Priya Menon, B.Com graduate, Bengaluru — Priya joined a mid-sized IT firm as a payroll executive in 2023. During her first audit, she discovered that the company had been deducting Karnataka PT at the old ₹100/month rate instead of the updated ₹200/month rate for employees earning above ₹15,000. After mapping the correct slabs and filing revised returns with interest for the differential, she saved the company from a formal penalty notice. She credits her CorpReady practical training module — which walked through state-wise PT Acts line by line — for giving her the confidence to act independently without escalating to a consultant.

💼 What Firms Actually Want

Big 4 advisory teams and corporate tax departments look for payroll candidates who understand that PT is not a trivial ₹200 deduction — it is a state compliance obligation with registration, periodic returns, interest and penalty provisions that differ by state. Candidates who can independently configure PT in payroll systems like GreytHR or SAP HCM, reconcile PT payables at year-end, and ensure correct disclosure in Form 16 under Section 16(iii) are significantly more valuable than those who treat PT as a lookup table exercise.

Frequently Asked Questions

Professional Tax is mandatory only in the 17 states that levy it. States like Delhi, Uttar Pradesh, Rajasthan and Haryana do not impose Professional Tax. Where applicable, employers must deduct PT from salaries and remit it to the state government.
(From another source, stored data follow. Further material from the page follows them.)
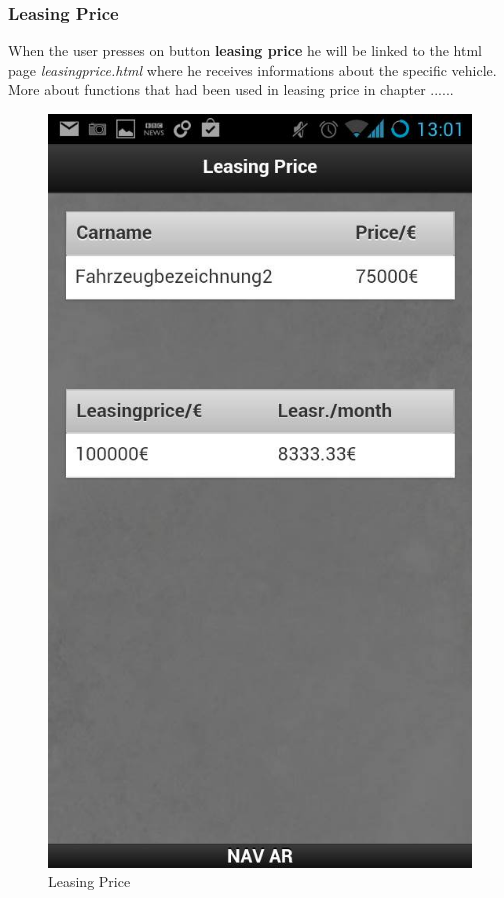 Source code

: \subsubsection{Leasing Price}
When the user presses on button \textbf{leasing price} he will be linked to the html page \textit{leasingprice.html} where he receives informations about the specific vehicle. More about functions that had been used in leasing price in chapter ......

\begin{figure}[h]
\centering
\includegraphics[width=0.4\linewidth]{graphics/chapter4/5}
\caption{Leasing Price}
\label{fig:6}
\end{figure}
Employees below the state-prescribed income threshold are also exempt even in PT-levying states.

Yes. Under Section 16(iii) of the Income Tax Act, 1961, the amount of Professional Tax paid by an employee during the financial year is fully deductible from gross salary income. The deduction equals the actual PT paid, with no upper cap beyond the state-prescribed maximum (typically ₹2,500 per year). This deduction must be claimed before computing taxable salary and must be correctly reflected in Form 16 by the employer.

Article 276 of the Constitution of India caps Professional Tax at ₹2,500 per person per year. No state government can levy PT exceeding this constitutional limit. Most states like Maharashtra, West Bengal, Gujarat and Madhya Pradesh levy the maximum of ₹2,500 annually. Karnataka and Tamil Nadu levy ₹2,400 per year.

Non-deduction or non-remittance of Professional Tax exposes the employer to penalties under the respective state's PT Act. Penalties typically include interest on arrears (1-2% per month), a flat penalty (ranging from ₹1,000 to ₹10,000 depending on the state), and prosecution for wilful default. Maharashtra, for example, levies a penalty equal to 10% of the tax due plus monthly interest. The employer, not the employee, bears the consequences for deduction failures.

✅ Key Takeaways

  • Professional Tax is a state subject under Article 276 of the Constitution, capped at ₹2,500 per person per year.
  • 17 states levy PT; major states without PT include Delhi, UP, Rajasthan and Haryana.
  • Employers must register for an RC, deduct PT from salaries, remit to the state, and file periodic returns — failing any of these triggers penalties and interest.
  • PT paid by employees is fully deductible from gross salary under Section 16(iii) of the Income Tax Act and must appear in Form 16.
  • PT and TDS are separate obligations — PT reduces the gross salary figure used to compute TDS under Section 192.
  • Multi-state employers must manage state-specific slabs, due dates and return formats independently for each state of operation.